═════ Given data

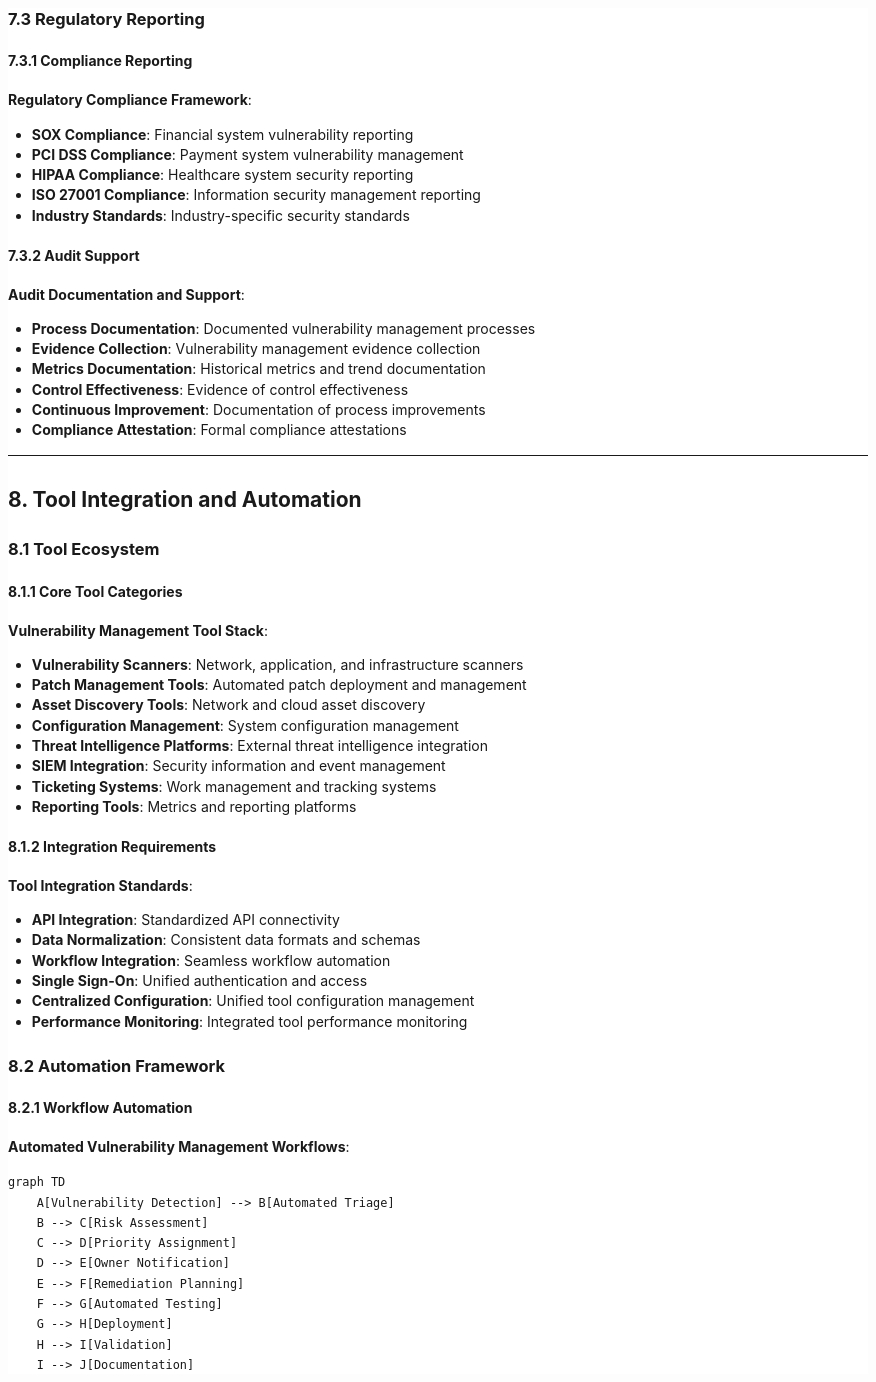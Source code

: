 ### **7.3 Regulatory Reporting**

#### **7.3.1 Compliance Reporting**
**Regulatory Compliance Framework**:
- **SOX Compliance**: Financial system vulnerability reporting
- **PCI DSS Compliance**: Payment system vulnerability management
- **HIPAA Compliance**: Healthcare system security reporting
- **ISO 27001 Compliance**: Information security management reporting
- **Industry Standards**: Industry-specific security standards

#### **7.3.2 Audit Support**
**Audit Documentation and Support**:
- **Process Documentation**: Documented vulnerability management processes
- **Evidence Collection**: Vulnerability management evidence collection
- **Metrics Documentation**: Historical metrics and trend documentation
- **Control Effectiveness**: Evidence of control effectiveness
- **Continuous Improvement**: Documentation of process improvements
- **Compliance Attestation**: Formal compliance attestations

---

## **8. Tool Integration and Automation**

### **8.1 Tool Ecosystem**

#### **8.1.1 Core Tool Categories**
**Vulnerability Management Tool Stack**:
- **Vulnerability Scanners**: Network, application, and infrastructure scanners
- **Patch Management Tools**: Automated patch deployment and management
- **Asset Discovery Tools**: Network and cloud asset discovery
- **Configuration Management**: System configuration management
- **Threat Intelligence Platforms**: External threat intelligence integration
- **SIEM Integration**: Security information and event management
- **Ticketing Systems**: Work management and tracking systems
- **Reporting Tools**: Metrics and reporting platforms

#### **8.1.2 Integration Requirements**
**Tool Integration Standards**:
- **API Integration**: Standardized API connectivity
- **Data Normalization**: Consistent data formats and schemas
- **Workflow Integration**: Seamless workflow automation
- **Single Sign-On**: Unified authentication and access
- **Centralized Configuration**: Unified tool configuration management
- **Performance Monitoring**: Integrated tool performance monitoring

### **8.2 Automation Framework**

#### **8.2.1 Workflow Automation**
**Automated Vulnerability Management Workflows**:
```mermaid
graph TD
    A[Vulnerability Detection] --> B[Automated Triage]
    B --> C[Risk Assessment]
    C --> D[Priority Assignment]
    D --> E[Owner Notification]
    E --> F[Remediation Planning]
    F --> G[Automated Testing]
    G --> H[Deployment]
    H --> I[Validation]
    I --> J[Documentation]
```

══════════

What you should do: A word-for-word copy of the lines above from the one with "### **8.1 Tool Ecosystem**" through the one with "- **Ticketing Systems**: Work", inclusive, is the only output wanted.

Finished exercise:
### **8.1 Tool Ecosystem**

#### **8.1.1 Core Tool Categories**
**Vulnerability Management Tool Stack**:
- **Vulnerability Scanners**: Network, application, and infrastructure scanners
- **Patch Management Tools**: Automated patch deployment and management
- **Asset Discovery Tools**: Network and cloud asset discovery
- **Configuration Management**: System configuration management
- **Threat Intelligence Platforms**: External threat intelligence integration
- **SIEM Integration**: Security information and event management
- **Ticketing Systems**: Work management and tracking systems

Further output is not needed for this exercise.